If someone was to ask me to give them a list of some of the more unique and recent accomplishments that I had achieved, what would I say? What would the list look like this? What are the things that some people never experience at all, or never stand up for themselves for? I could make a list. I mean, not literally but I could probably come up with a few things. Relationships, toxic work environments, discrimination, harassment. Also, public performance art, emotional speaking engagements and formal presentations.
Things like challenging a toxic workplace to leaving a relationship, those things are hard on their own for anyone. Getting on a stage can be terrifying and does require full focus, also for anyone. Doing things that require physical and emotional strength, bravery, motivation and more fortitude considering the existence of epilepsy are really… something.
If I asked someone else, and if someone told me their list (whatever is on it), I would think they were amazing and rad and be very impressed that they made the changes that they needed to in their lives. I would be so thrilled that they took on their own fears and overcame them. It does not matter what those things were specifically: what matters is that it meant something to them.

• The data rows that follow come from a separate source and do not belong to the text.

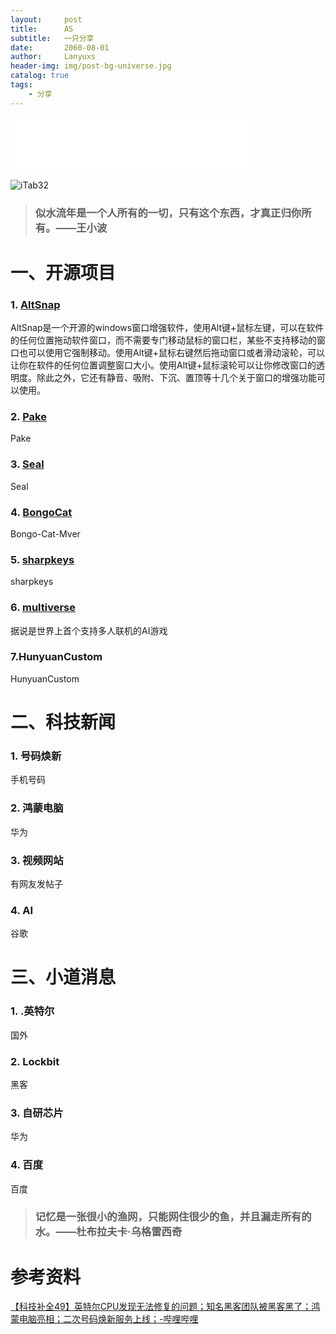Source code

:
 ```yaml
---
layout:     post
title:      AS
subtitle:   一只分享
date:       2060-08-01
author:     Lanyuxs
header-img: img/post-bg-universe.jpg
catalog: true
tags:
    - 分享
---
```


<iframe frameborder="no" border="0" marginwidth="0" marginheight="0" width=380 height=86 src="//music.163.com/outchain/player?type=2&id=1856242930&auto=0&height=66"></iframe>

![iTab32](https://pic1.imgdb.cn/item/683138e158cb8da5c80afade.webp)

> ### 似水流年是一个人所有的一切，只有这个东西，才真正归你所有。——王小波

# 一、开源项目

### 1. [AltSnap](https://github.com/RamonUnch/AltSnap)

AltSnap是一个开源的windows窗口增强软件，使用Alt键+鼠标左键，可以在软件的任何位置拖动软件窗口，而不需要专门移动鼠标的窗口栏，某些不支持移动的窗口也可以使用它强制移动。使用Alt键+鼠标右键然后拖动窗口或者滑动滚轮，可以让你在软件的任何位置调整窗口大小。使用Alt键+鼠标滚轮可以让你修改窗口的透明度。除此之外，它还有静音、吸附、下沉、置顶等十几个关于窗口的增强功能可以使用。

### 2. [Pake](https://github.com/tw93/Pake)

Pake

### 3. [Seal](https://github.com/JunkFood02/Seal)

Seal


### 4. [BongoCat](https://github.com/ayangweb/BongoCat)

Bongo-Cat-Mver

### 5. [sharpkeys](https://github.com/randyrants/sharpkeys)

sharpkeys

### 6. [multiverse](https://github.com/EnigmaLabsAI/multiversev)

据说是世界上首个支持多人联机的AI游戏

### 7.HunyuanCustom

HunyuanCustom

# 二、科技新闻

### 1. 号码焕新

手机号码

### 2. 鸿蒙电脑

华为

### 3. 视频网站

有网友发帖子

### 4. AI

谷歌

# 三、小道消息

### 1. .英特尔

国外

### 2. Lockbit

黑客

### 3. 自研芯片

华为

### 4. 百度

百度

> ### 记忆是一张很小的渔网，只能网住很少的鱼，并且漏走所有的水。——杜布拉夫卡·乌格雷西奇

# 参考资料

[【科技补全49】英特尔CPU发现无法修复的问题；知名黑客团队被黑客黑了；鸿蒙电脑亮相；二次号码焕新服务上线；-哔哩哔哩](https://b23.tv/gJVYRQz)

Quite often though, I just cannot seem to say that message to myself. The mirror is spine-chilling.
When I have seizures, sometimes I don’t have the option to be strong or not. If I have a seizure and am in a safe place, I can sleep for days. If not, I get up and keep going. Neither option is better than the other only; sometimes the need and requirement are different. I still have to come to terms with myself. That means coming to terms with my body, scars, injuries, and the physical insecurity. That means coming to terms with my brain, the source of my condition, my “arch-nemesis”, the reason for any limitations.
When it comes down to it, I am a runner. At the same time, I am a runner with a chronic physical illness. I have more scars from falling down when running than I can count. I see them in the mirror. I consider every single day without a seizure a victory. Even if I have a seizure, that’s the time I can remind myself that I can get back up again, wipe the blood off my knees and keep running (literally or metaphorically).
This is something that took me 22 years to achieve. Not all at the same time. My first experience of being ostracized came when I was 14 and became epileptic, which I will likely have for the rest of my life. Even now, when I meet new people, part of me definitely still assumes that it’s just a matter of time before they will drop me and I always relate it to my epilepsy. Whether they witness a seizure or not, whether they have epilepsy or not, whether I tell them right off the start that it exists in my brain, I feel like it will happen again and just as easily as it did when I was 14 years old. Still, that mirror.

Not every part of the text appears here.